[Opening EXERCISE INPUT section]
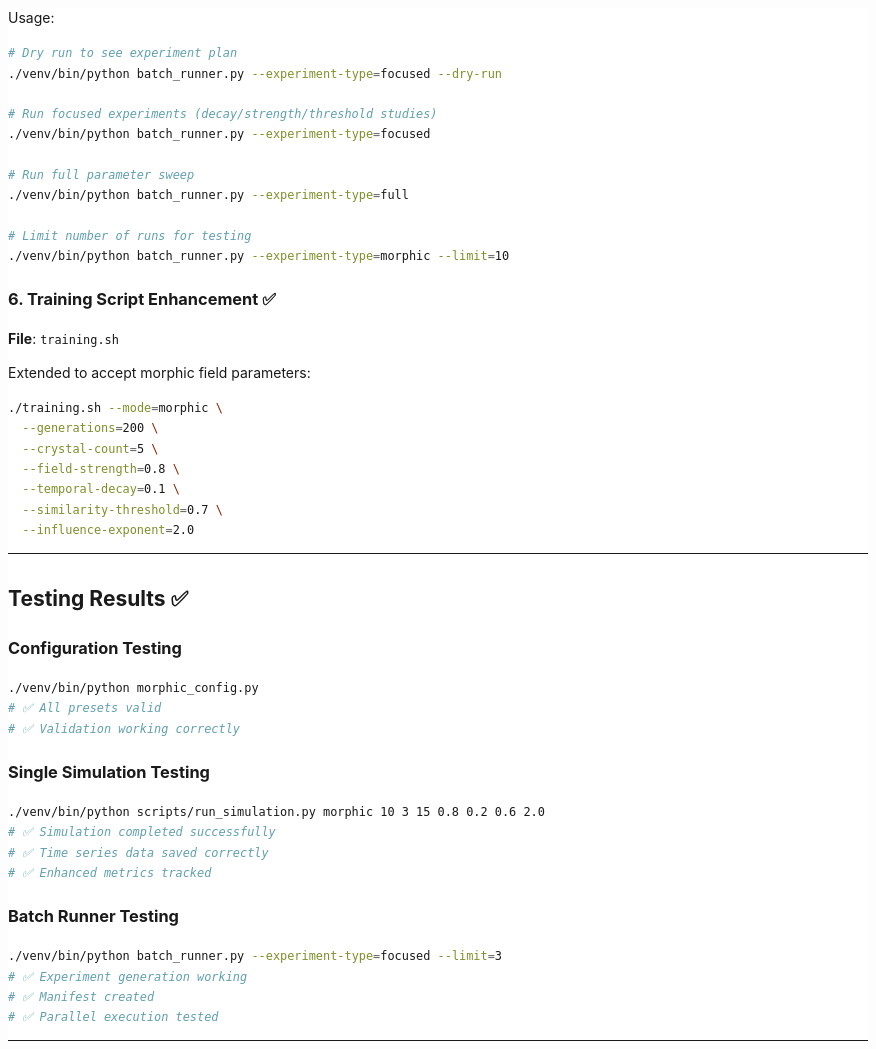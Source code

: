 Usage:
```bash
# Dry run to see experiment plan
./venv/bin/python batch_runner.py --experiment-type=focused --dry-run

# Run focused experiments (decay/strength/threshold studies)
./venv/bin/python batch_runner.py --experiment-type=focused

# Run full parameter sweep
./venv/bin/python batch_runner.py --experiment-type=full

# Limit number of runs for testing
./venv/bin/python batch_runner.py --experiment-type=morphic --limit=10
```

### 6. **Training Script Enhancement** ✅

**File**: `training.sh`

Extended to accept morphic field parameters:

```bash
./training.sh --mode=morphic \
  --generations=200 \
  --crystal-count=5 \
  --field-strength=0.8 \
  --temporal-decay=0.1 \
  --similarity-threshold=0.7 \
  --influence-exponent=2.0
```

---

## Testing Results ✅

### Configuration Testing
```bash
./venv/bin/python morphic_config.py
# ✅ All presets valid
# ✅ Validation working correctly
```

### Single Simulation Testing
```bash
./venv/bin/python scripts/run_simulation.py morphic 10 3 15 0.8 0.2 0.6 2.0
# ✅ Simulation completed successfully
# ✅ Time series data saved correctly
# ✅ Enhanced metrics tracked
```

### Batch Runner Testing
```bash
./venv/bin/python batch_runner.py --experiment-type=focused --limit=3
# ✅ Experiment generation working
# ✅ Manifest created
# ✅ Parallel execution tested
```

---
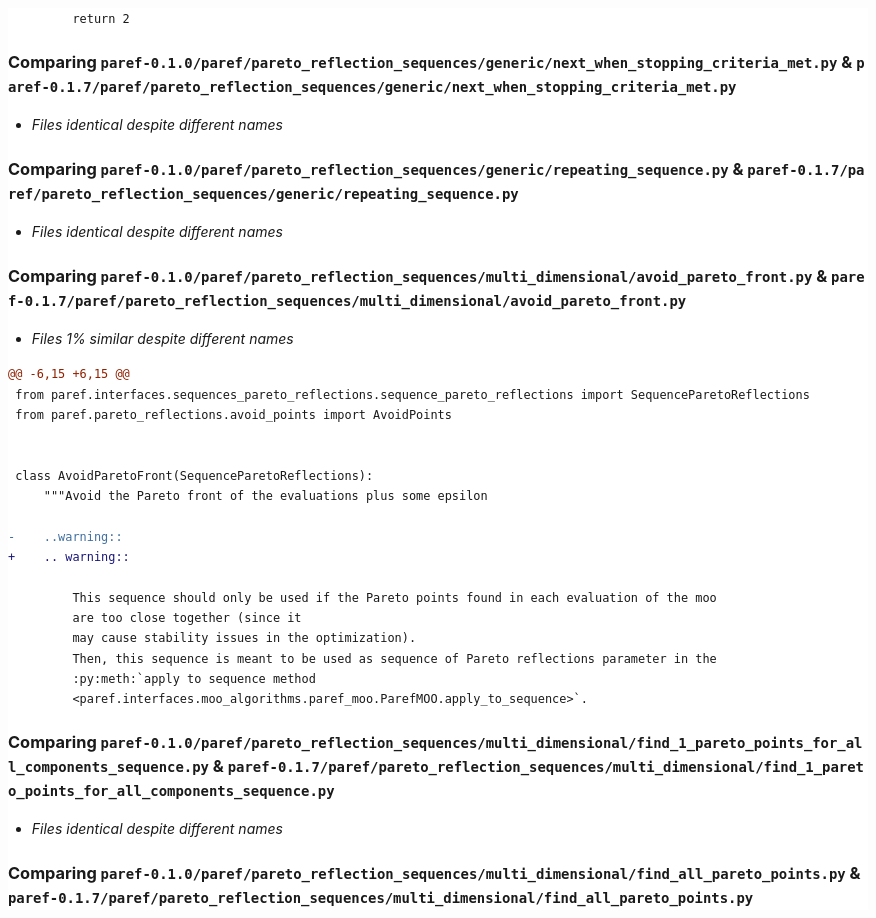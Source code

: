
 ```diff
         return 2
```

### Comparing `paref-0.1.0/paref/pareto_reflection_sequences/generic/next_when_stopping_criteria_met.py` & `paref-0.1.7/paref/pareto_reflection_sequences/generic/next_when_stopping_criteria_met.py`

 * *Files identical despite different names*

### Comparing `paref-0.1.0/paref/pareto_reflection_sequences/generic/repeating_sequence.py` & `paref-0.1.7/paref/pareto_reflection_sequences/generic/repeating_sequence.py`

 * *Files identical despite different names*

### Comparing `paref-0.1.0/paref/pareto_reflection_sequences/multi_dimensional/avoid_pareto_front.py` & `paref-0.1.7/paref/pareto_reflection_sequences/multi_dimensional/avoid_pareto_front.py`

 * *Files 1% similar despite different names*

```diff
@@ -6,15 +6,15 @@
 from paref.interfaces.sequences_pareto_reflections.sequence_pareto_reflections import SequenceParetoReflections
 from paref.pareto_reflections.avoid_points import AvoidPoints
 
 
 class AvoidParetoFront(SequenceParetoReflections):
     """Avoid the Pareto front of the evaluations plus some epsilon
 
-    ..warning::
+    .. warning::
 
         This sequence should only be used if the Pareto points found in each evaluation of the moo
         are too close together (since it
         may cause stability issues in the optimization).
         Then, this sequence is meant to be used as sequence of Pareto reflections parameter in the
         :py:meth:`apply to sequence method
         <paref.interfaces.moo_algorithms.paref_moo.ParefMOO.apply_to_sequence>`.
```

### Comparing `paref-0.1.0/paref/pareto_reflection_sequences/multi_dimensional/find_1_pareto_points_for_all_components_sequence.py` & `paref-0.1.7/paref/pareto_reflection_sequences/multi_dimensional/find_1_pareto_points_for_all_components_sequence.py`

 * *Files identical despite different names*

### Comparing `paref-0.1.0/paref/pareto_reflection_sequences/multi_dimensional/find_all_pareto_points.py` & `paref-0.1.7/paref/pareto_reflection_sequences/multi_dimensional/find_all_pareto_points.py`
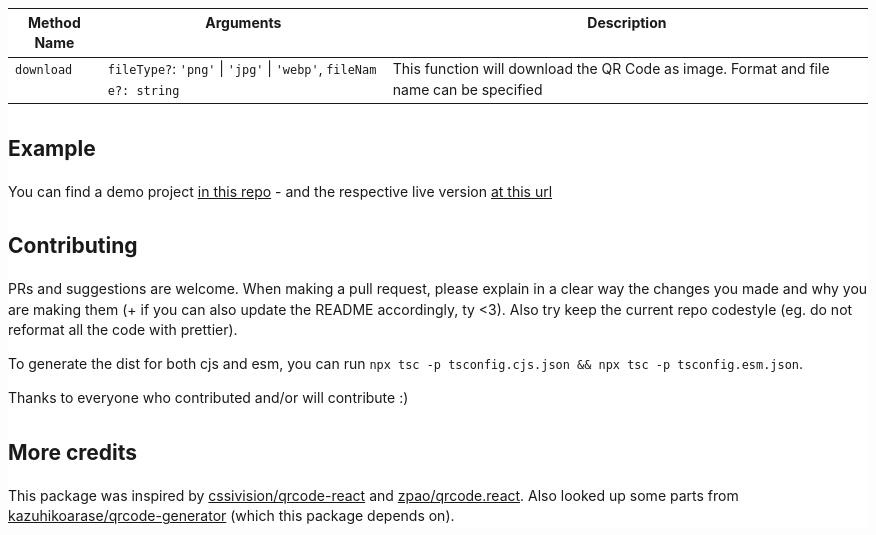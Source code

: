 | Method Name                     | Arguments                                | Description                                                                                                                      |
|--------------------------|-------------------------------------| ----------------------------------------------------------------------------------------------------------------------------------|
| `download`                  | `fileType?`: `'png'` &#124; `'jpg'` &#124; `'webp'`, `fileName?: string`                            | This function will download the QR Code as image. Format and file name can be specified                                         |

## Example

You can find a demo project [in this repo](https://github.com/gcoro/QRCodeCustomizer) - and the respective live version [at this url](https://gcoro.github.io/QRCodeCustomizer/)

## Contributing

PRs and suggestions are welcome.
When making a pull request, please explain in a clear way the changes you made and why you are making them (+ if you can also update the README accordingly, ty <3).
Also try keep the current repo codestyle (eg. do not reformat all the code with prettier).

To generate the dist for both cjs and esm, you can run `npx tsc -p tsconfig.cjs.json && npx tsc -p tsconfig.esm.json`.  

Thanks to everyone who contributed and/or will contribute :)

## More credits

This package was inspired by [cssivision/qrcode-react](https://github.com/cssivision/qrcode-react) and [zpao/qrcode.react](https://github.com/zpao/qrcode.react). Also looked up some parts from [kazuhikoarase/qrcode-generator](https://github.com/kazuhikoarase/qrcode-generator) (which this package depends on).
[Closing EXERCISE INPUT section]
**PROBLEM REQUIREMENTS**:
Please report how many lines of the listing contain the word "import", and include nothing beyond that number.

**SOLUTION FOR THIS EXERCISE**:
2